◆ Required work
Would you print out all of the data exactly and keep the pictures out of it?

Rendered images with source text:
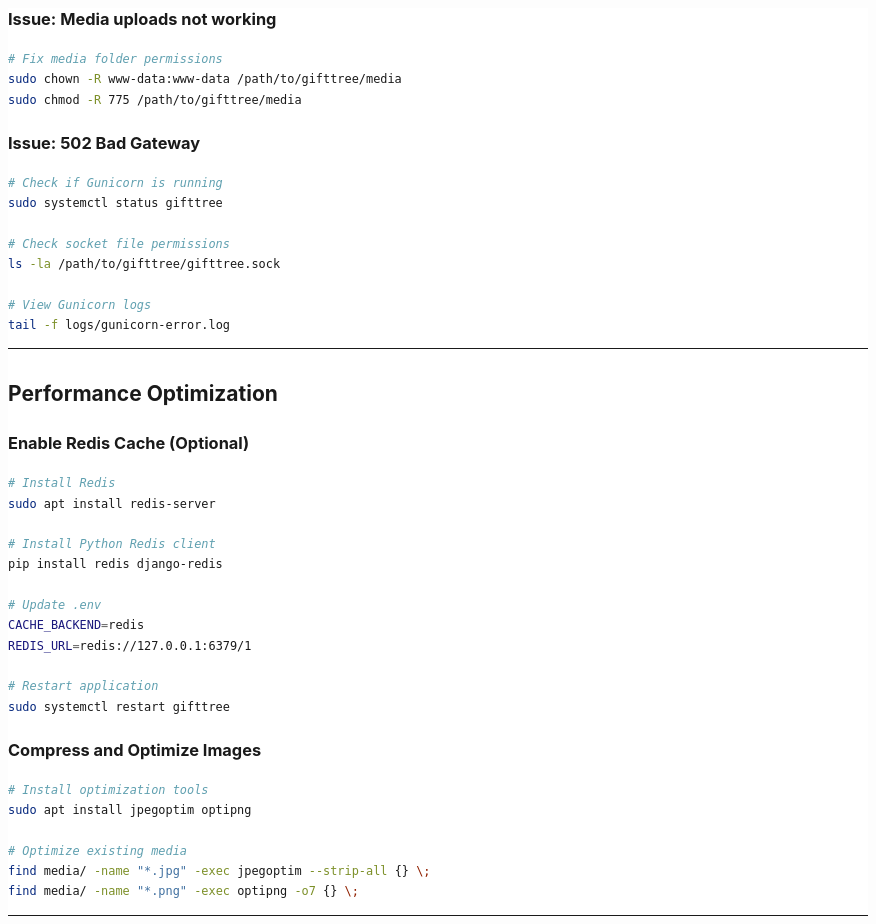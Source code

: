 ### Issue: Media uploads not working

```bash
# Fix media folder permissions
sudo chown -R www-data:www-data /path/to/gifttree/media
sudo chmod -R 775 /path/to/gifttree/media
```

### Issue: 502 Bad Gateway

```bash
# Check if Gunicorn is running
sudo systemctl status gifttree

# Check socket file permissions
ls -la /path/to/gifttree/gifttree.sock

# View Gunicorn logs
tail -f logs/gunicorn-error.log
```

---

## Performance Optimization

### Enable Redis Cache (Optional)

```bash
# Install Redis
sudo apt install redis-server

# Install Python Redis client
pip install redis django-redis

# Update .env
CACHE_BACKEND=redis
REDIS_URL=redis://127.0.0.1:6379/1

# Restart application
sudo systemctl restart gifttree
```

### Compress and Optimize Images

```bash
# Install optimization tools
sudo apt install jpegoptim optipng

# Optimize existing media
find media/ -name "*.jpg" -exec jpegoptim --strip-all {} \;
find media/ -name "*.png" -exec optipng -o7 {} \;
```

---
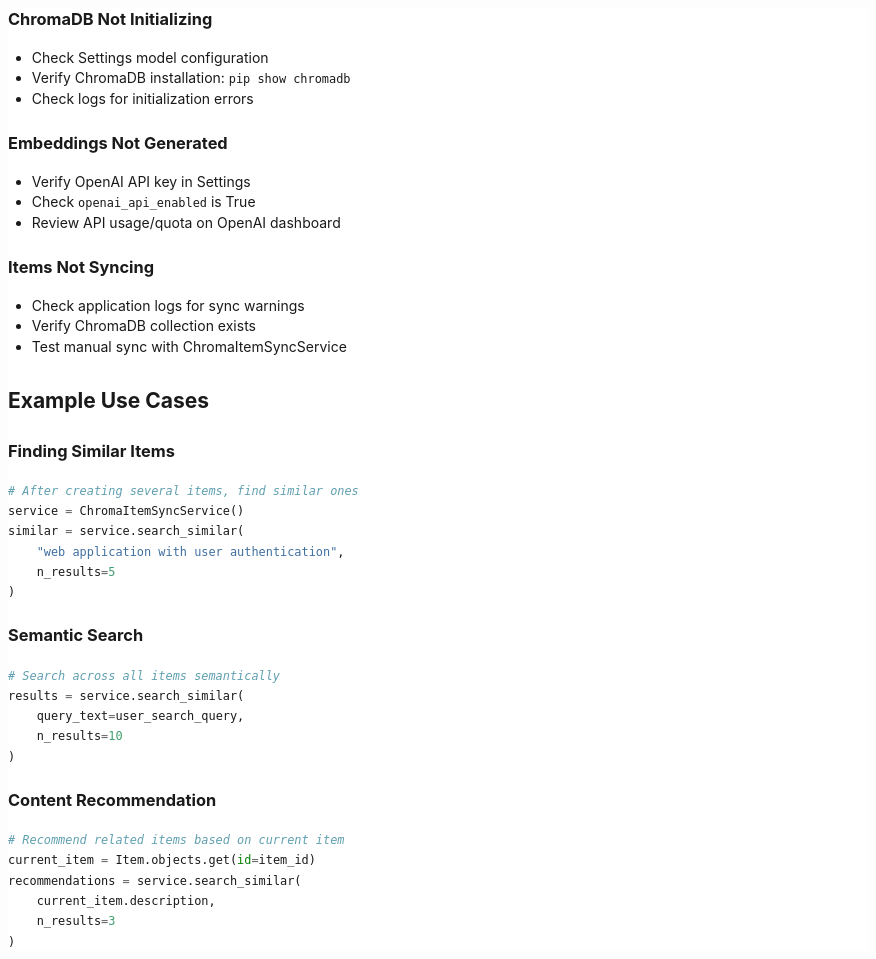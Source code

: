 ### ChromaDB Not Initializing
- Check Settings model configuration
- Verify ChromaDB installation: `pip show chromadb`
- Check logs for initialization errors

### Embeddings Not Generated
- Verify OpenAI API key in Settings
- Check `openai_api_enabled` is True
- Review API usage/quota on OpenAI dashboard

### Items Not Syncing
- Check application logs for sync warnings
- Verify ChromaDB collection exists
- Test manual sync with ChromaItemSyncService

## Example Use Cases

### Finding Similar Items
```python
# After creating several items, find similar ones
service = ChromaItemSyncService()
similar = service.search_similar(
    "web application with user authentication",
    n_results=5
)
```

### Semantic Search
```python
# Search across all items semantically
results = service.search_similar(
    query_text=user_search_query,
    n_results=10
)
```

### Content Recommendation
```python
# Recommend related items based on current item
current_item = Item.objects.get(id=item_id)
recommendations = service.search_similar(
    current_item.description,
    n_results=3
)
```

◆ Reply
Source code

: ### Issue: Media uploads not working

```bash
# Fix media folder permissions
sudo chown -R www-data:www-data /path/to/gifttree/media
sudo chmod -R 775 /path/to/gifttree/media
```

### Issue: 502 Bad Gateway

```bash
# Check if Gunicorn is running
sudo systemctl status gifttree

# Check socket file permissions
ls -la /path/to/gifttree/gifttree.sock

# View Gunicorn logs
tail -f logs/gunicorn-error.log
```

---

## Performance Optimization

### Enable Redis Cache (Optional)

```bash
# Install Redis
sudo apt install redis-server

# Install Python Redis client
pip install redis django-redis

# Update .env
CACHE_BACKEND=redis
REDIS_URL=redis://127.0.0.1:6379/1

# Restart application
sudo systemctl restart gifttree
```

### Compress and Optimize Images

```bash
# Install optimization tools
sudo apt install jpegoptim optipng

# Optimize existing media
find media/ -name "*.jpg" -exec jpegoptim --strip-all {} \;
find media/ -name "*.png" -exec optipng -o7 {} \;
```

---
Source code

: ### ChromaDB Not Initializing
- Check Settings model configuration
- Verify ChromaDB installation: `pip show chromadb`
- Check logs for initialization errors

### Embeddings Not Generated
- Verify OpenAI API key in Settings
- Check `openai_api_enabled` is True
- Review API usage/quota on OpenAI dashboard

### Items Not Syncing
- Check application logs for sync warnings
- Verify ChromaDB collection exists
- Test manual sync with ChromaItemSyncService

## Example Use Cases

### Finding Similar Items
```python
# After creating several items, find similar ones
service = ChromaItemSyncService()
similar = service.search_similar(
    "web application with user authentication",
    n_results=5
)
```

### Semantic Search
```python
# Search across all items semantically
results = service.search_similar(
    query_text=user_search_query,
    n_results=10
)
```

### Content Recommendation
```python
# Recommend related items based on current item
current_item = Item.objects.get(id=item_id)
recommendations = service.search_similar(
    current_item.description,
    n_results=3
)
```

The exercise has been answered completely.